TRY IT: Omit the images and retype the records verbatim.

DATA PROVIDED:
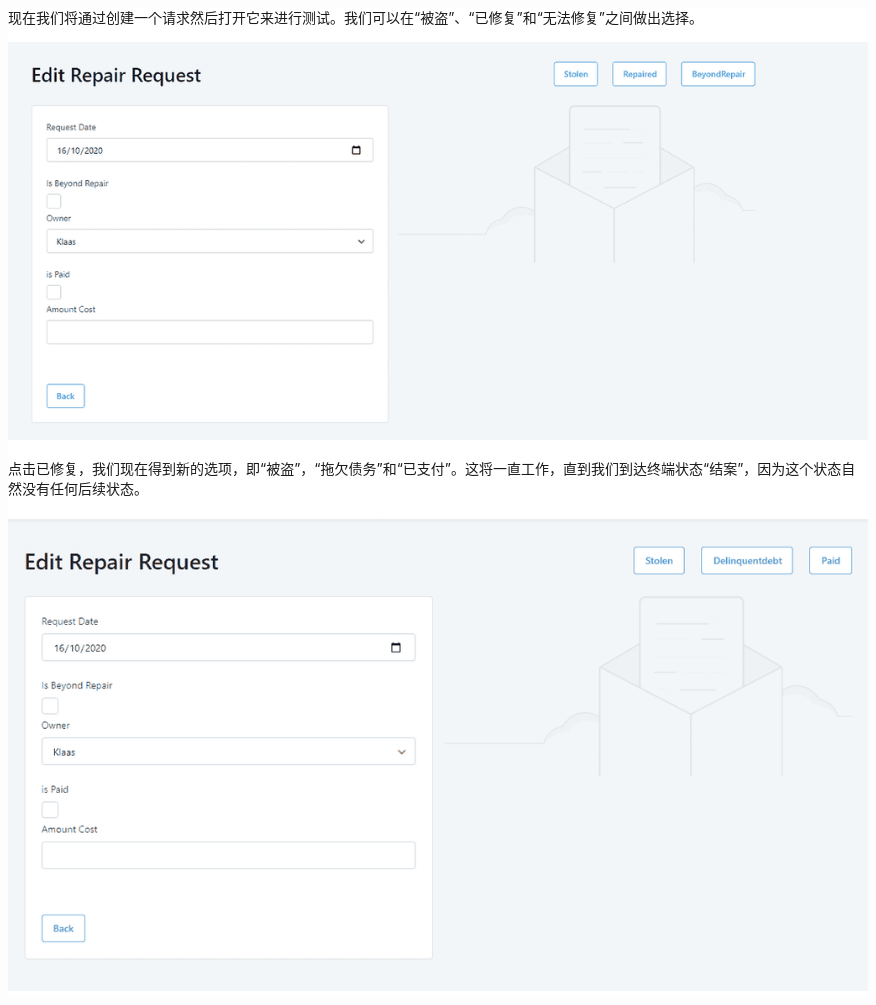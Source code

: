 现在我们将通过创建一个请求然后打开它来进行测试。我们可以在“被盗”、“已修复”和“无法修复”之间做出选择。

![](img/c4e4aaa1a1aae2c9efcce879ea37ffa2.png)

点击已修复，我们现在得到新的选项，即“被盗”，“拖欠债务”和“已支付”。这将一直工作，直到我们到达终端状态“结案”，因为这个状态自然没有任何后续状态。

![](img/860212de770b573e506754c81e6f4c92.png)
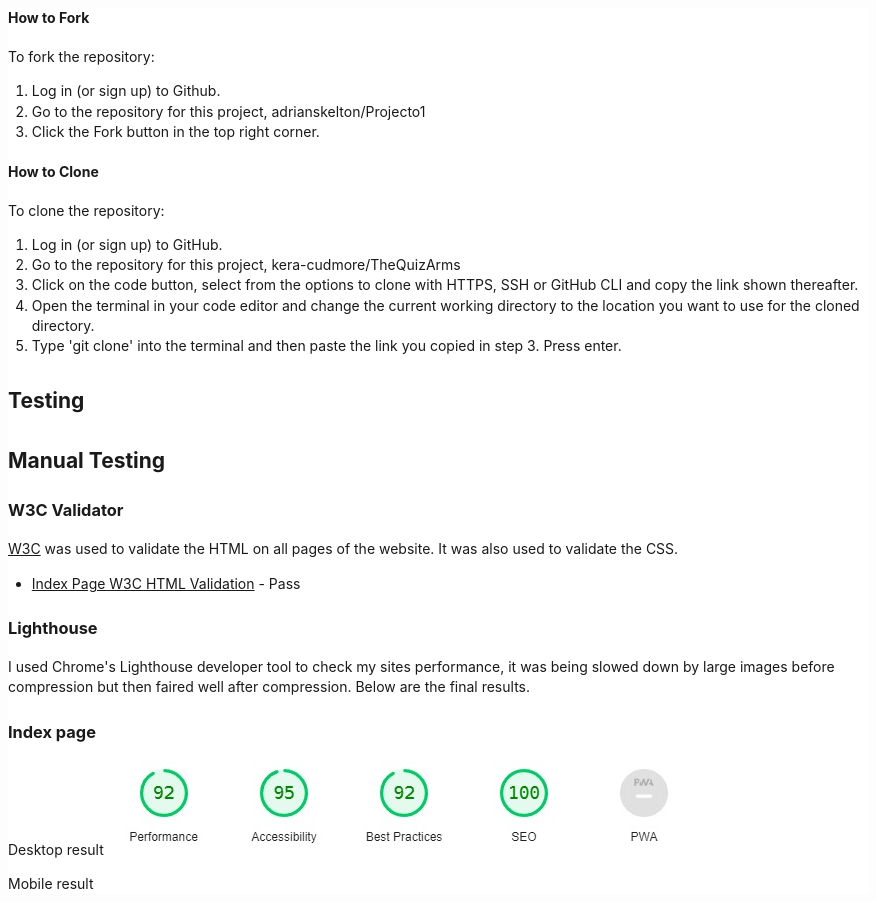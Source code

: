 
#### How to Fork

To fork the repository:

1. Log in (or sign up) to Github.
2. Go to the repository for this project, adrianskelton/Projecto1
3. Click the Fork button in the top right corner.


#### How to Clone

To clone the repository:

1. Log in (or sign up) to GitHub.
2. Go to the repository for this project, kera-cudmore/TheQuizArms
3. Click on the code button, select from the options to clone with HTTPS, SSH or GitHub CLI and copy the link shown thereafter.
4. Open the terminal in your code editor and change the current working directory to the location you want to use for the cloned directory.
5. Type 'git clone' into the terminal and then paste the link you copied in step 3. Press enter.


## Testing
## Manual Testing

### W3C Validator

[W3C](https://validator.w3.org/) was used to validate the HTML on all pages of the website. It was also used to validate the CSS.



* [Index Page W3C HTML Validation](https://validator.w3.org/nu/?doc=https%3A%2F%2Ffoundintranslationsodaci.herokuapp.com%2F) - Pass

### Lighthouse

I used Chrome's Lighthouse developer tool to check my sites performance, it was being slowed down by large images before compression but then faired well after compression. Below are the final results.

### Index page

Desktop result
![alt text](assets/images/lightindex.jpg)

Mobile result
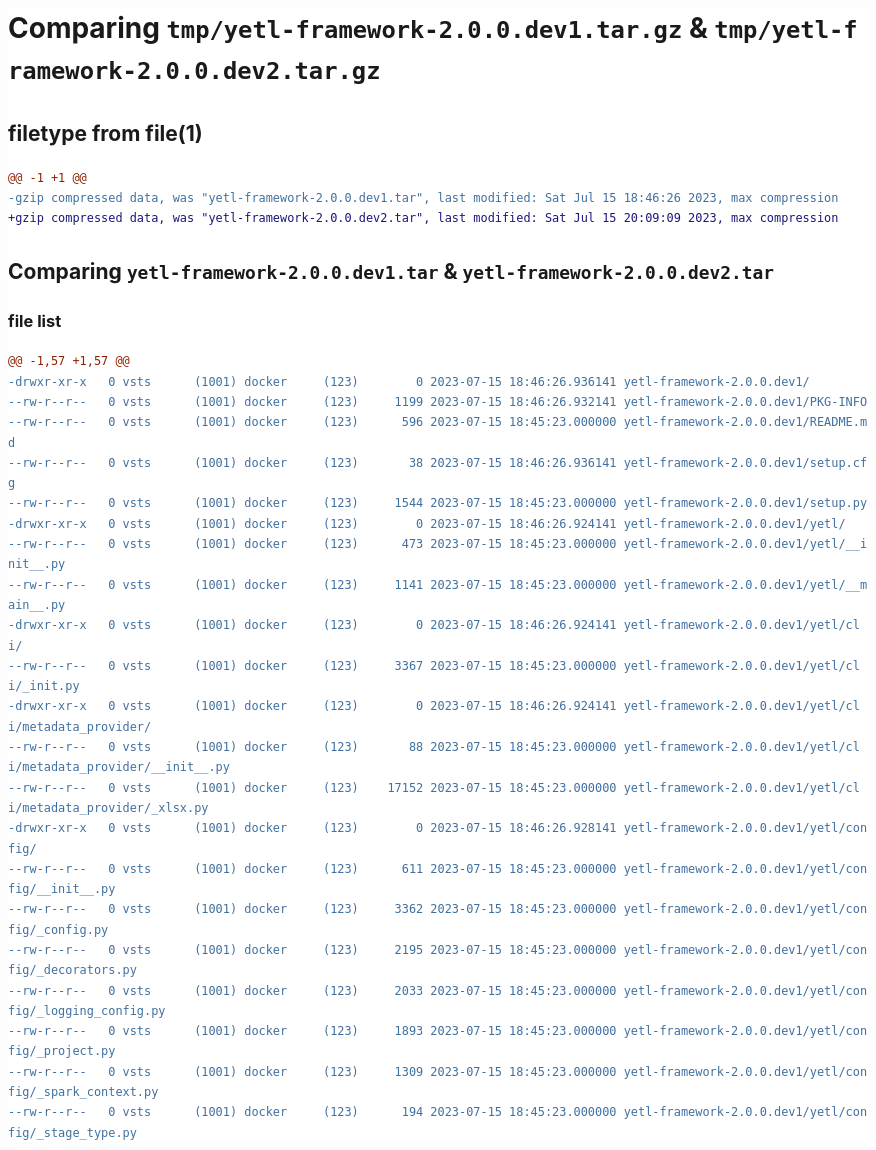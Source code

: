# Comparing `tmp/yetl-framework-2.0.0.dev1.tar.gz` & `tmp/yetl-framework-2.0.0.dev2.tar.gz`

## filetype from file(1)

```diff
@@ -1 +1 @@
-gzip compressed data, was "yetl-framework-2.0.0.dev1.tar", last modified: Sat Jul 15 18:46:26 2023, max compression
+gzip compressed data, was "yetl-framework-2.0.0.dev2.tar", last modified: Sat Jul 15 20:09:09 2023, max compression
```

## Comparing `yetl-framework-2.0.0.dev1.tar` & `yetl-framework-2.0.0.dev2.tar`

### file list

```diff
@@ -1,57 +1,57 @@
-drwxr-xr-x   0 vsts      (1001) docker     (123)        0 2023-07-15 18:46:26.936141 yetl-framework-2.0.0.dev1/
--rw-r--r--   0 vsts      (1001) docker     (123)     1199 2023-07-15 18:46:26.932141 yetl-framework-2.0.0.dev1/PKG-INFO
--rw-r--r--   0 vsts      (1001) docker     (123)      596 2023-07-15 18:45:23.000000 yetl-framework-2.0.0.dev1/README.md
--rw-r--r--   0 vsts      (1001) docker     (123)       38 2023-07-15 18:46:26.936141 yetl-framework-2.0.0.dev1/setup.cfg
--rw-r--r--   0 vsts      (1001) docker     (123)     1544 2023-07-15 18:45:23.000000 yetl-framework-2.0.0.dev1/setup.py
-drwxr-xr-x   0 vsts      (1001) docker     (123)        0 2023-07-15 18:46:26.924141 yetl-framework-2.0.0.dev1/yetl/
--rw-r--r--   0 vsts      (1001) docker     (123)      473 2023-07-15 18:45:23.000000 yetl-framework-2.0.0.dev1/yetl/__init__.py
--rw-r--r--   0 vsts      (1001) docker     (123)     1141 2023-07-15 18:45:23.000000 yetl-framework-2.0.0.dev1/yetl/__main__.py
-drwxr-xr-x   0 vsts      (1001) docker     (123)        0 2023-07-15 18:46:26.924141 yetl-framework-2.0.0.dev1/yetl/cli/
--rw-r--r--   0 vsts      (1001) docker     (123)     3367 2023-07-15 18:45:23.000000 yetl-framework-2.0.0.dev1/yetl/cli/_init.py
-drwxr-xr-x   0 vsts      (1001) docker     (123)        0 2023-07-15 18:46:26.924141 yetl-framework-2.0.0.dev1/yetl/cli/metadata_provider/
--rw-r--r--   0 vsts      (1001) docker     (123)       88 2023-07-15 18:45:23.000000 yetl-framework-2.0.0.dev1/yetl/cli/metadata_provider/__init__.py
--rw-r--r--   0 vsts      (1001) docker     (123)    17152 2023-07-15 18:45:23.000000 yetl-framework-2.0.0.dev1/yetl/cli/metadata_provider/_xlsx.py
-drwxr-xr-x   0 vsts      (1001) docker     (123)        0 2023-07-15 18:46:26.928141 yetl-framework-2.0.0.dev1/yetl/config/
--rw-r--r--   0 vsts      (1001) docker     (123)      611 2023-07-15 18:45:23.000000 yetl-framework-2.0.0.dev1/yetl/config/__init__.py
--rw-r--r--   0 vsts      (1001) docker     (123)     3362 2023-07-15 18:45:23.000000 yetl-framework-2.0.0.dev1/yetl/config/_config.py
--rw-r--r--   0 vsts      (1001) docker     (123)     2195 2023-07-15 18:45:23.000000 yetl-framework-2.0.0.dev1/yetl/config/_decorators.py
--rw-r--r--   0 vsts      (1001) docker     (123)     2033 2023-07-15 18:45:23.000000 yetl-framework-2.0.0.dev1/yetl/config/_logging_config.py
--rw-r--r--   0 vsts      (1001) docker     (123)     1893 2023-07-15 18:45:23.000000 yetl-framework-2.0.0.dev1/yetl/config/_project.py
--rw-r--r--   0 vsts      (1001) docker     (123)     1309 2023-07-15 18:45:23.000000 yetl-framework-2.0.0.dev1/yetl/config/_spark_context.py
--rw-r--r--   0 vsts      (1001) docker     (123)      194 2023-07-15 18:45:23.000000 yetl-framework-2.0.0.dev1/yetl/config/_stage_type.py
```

ANSWER FOR THIS EXERCISE:
Source code

: 现在我们将通过创建一个请求然后打开它来进行测试。我们可以在“被盗”、“已修复”和“无法修复”之间做出选择。

![](img/c4e4aaa1a1aae2c9efcce879ea37ffa2.png)

点击已修复，我们现在得到新的选项，即“被盗”，“拖欠债务”和“已支付”。这将一直工作，直到我们到达终端状态“结案”，因为这个状态自然没有任何后续状态。

![](img/860212de770b573e506754c81e6f4c92.png)
Source code

: 
#### How to Fork

To fork the repository:

1. Log in (or sign up) to Github.
2. Go to the repository for this project, adrianskelton/Projecto1
3. Click the Fork button in the top right corner.


#### How to Clone

To clone the repository:

1. Log in (or sign up) to GitHub.
2. Go to the repository for this project, kera-cudmore/TheQuizArms
3. Click on the code button, select from the options to clone with HTTPS, SSH or GitHub CLI and copy the link shown thereafter.
4. Open the terminal in your code editor and change the current working directory to the location you want to use for the cloned directory.
5. Type 'git clone' into the terminal and then paste the link you copied in step 3. Press enter.


## Testing
## Manual Testing

### W3C Validator

[W3C](https://validator.w3.org/) was used to validate the HTML on all pages of the website. It was also used to validate the CSS.



* [Index Page W3C HTML Validation](https://validator.w3.org/nu/?doc=https%3A%2F%2Ffoundintranslationsodaci.herokuapp.com%2F) - Pass

### Lighthouse

I used Chrome's Lighthouse developer tool to check my sites performance, it was being slowed down by large images before compression but then faired well after compression. Below are the final results.

### Index page

Desktop result
![alt text](assets/images/lightindex.jpg)

Mobile result
Source code

:# Comparing `tmp/yetl-framework-2.0.0.dev1.tar.gz` & `tmp/yetl-framework-2.0.0.dev2.tar.gz`

## filetype from file(1)

```diff
@@ -1 +1 @@
-gzip compressed data, was "yetl-framework-2.0.0.dev1.tar", last modified: Sat Jul 15 18:46:26 2023, max compression
+gzip compressed data, was "yetl-framework-2.0.0.dev2.tar", last modified: Sat Jul 15 20:09:09 2023, max compression
```

## Comparing `yetl-framework-2.0.0.dev1.tar` & `yetl-framework-2.0.0.dev2.tar`

### file list

```diff
@@ -1,57 +1,57 @@
-drwxr-xr-x   0 vsts      (1001) docker     (123)        0 2023-07-15 18:46:26.936141 yetl-framework-2.0.0.dev1/
--rw-r--r--   0 vsts      (1001) docker     (123)     1199 2023-07-15 18:46:26.932141 yetl-framework-2.0.0.dev1/PKG-INFO
--rw-r--r--   0 vsts      (1001) docker     (123)      596 2023-07-15 18:45:23.000000 yetl-framework-2.0.0.dev1/README.md
--rw-r--r--   0 vsts      (1001) docker     (123)       38 2023-07-15 18:46:26.936141 yetl-framework-2.0.0.dev1/setup.cfg
--rw-r--r--   0 vsts      (1001) docker     (123)     1544 2023-07-15 18:45:23.000000 yetl-framework-2.0.0.dev1/setup.py
-drwxr-xr-x   0 vsts      (1001) docker     (123)        0 2023-07-15 18:46:26.924141 yetl-framework-2.0.0.dev1/yetl/
--rw-r--r--   0 vsts      (1001) docker     (123)      473 2023-07-15 18:45:23.000000 yetl-framework-2.0.0.dev1/yetl/__init__.py
--rw-r--r--   0 vsts      (1001) docker     (123)     1141 2023-07-15 18:45:23.000000 yetl-framework-2.0.0.dev1/yetl/__main__.py
-drwxr-xr-x   0 vsts      (1001) docker     (123)        0 2023-07-15 18:46:26.924141 yetl-framework-2.0.0.dev1/yetl/cli/
--rw-r--r--   0 vsts      (1001) docker     (123)     3367 2023-07-15 18:45:23.000000 yetl-framework-2.0.0.dev1/yetl/cli/_init.py
-drwxr-xr-x   0 vsts      (1001) docker     (123)        0 2023-07-15 18:46:26.924141 yetl-framework-2.0.0.dev1/yetl/cli/metadata_provider/
--rw-r--r--   0 vsts      (1001) docker     (123)       88 2023-07-15 18:45:23.000000 yetl-framework-2.0.0.dev1/yetl/cli/metadata_provider/__init__.py
--rw-r--r--   0 vsts      (1001) docker     (123)    17152 2023-07-15 18:45:23.000000 yetl-framework-2.0.0.dev1/yetl/cli/metadata_provider/_xlsx.py
-drwxr-xr-x   0 vsts      (1001) docker     (123)        0 2023-07-15 18:46:26.928141 yetl-framework-2.0.0.dev1/yetl/config/
--rw-r--r--   0 vsts      (1001) docker     (123)      611 2023-07-15 18:45:23.000000 yetl-framework-2.0.0.dev1/yetl/config/__init__.py
--rw-r--r--   0 vsts      (1001) docker     (123)     3362 2023-07-15 18:45:23.000000 yetl-framework-2.0.0.dev1/yetl/config/_config.py
--rw-r--r--   0 vsts      (1001) docker     (123)     2195 2023-07-15 18:45:23.000000 yetl-framework-2.0.0.dev1/yetl/config/_decorators.py
--rw-r--r--   0 vsts      (1001) docker     (123)     2033 2023-07-15 18:45:23.000000 yetl-framework-2.0.0.dev1/yetl/config/_logging_config.py
--rw-r--r--   0 vsts      (1001) docker     (123)     1893 2023-07-15 18:45:23.000000 yetl-framework-2.0.0.dev1/yetl/config/_project.py
--rw-r--r--   0 vsts      (1001) docker     (123)     1309 2023-07-15 18:45:23.000000 yetl-framework-2.0.0.dev1/yetl/config/_spark_context.py
--rw-r--r--   0 vsts      (1001) docker     (123)      194 2023-07-15 18:45:23.000000 yetl-framework-2.0.0.dev1/yetl/config/_stage_type.py
```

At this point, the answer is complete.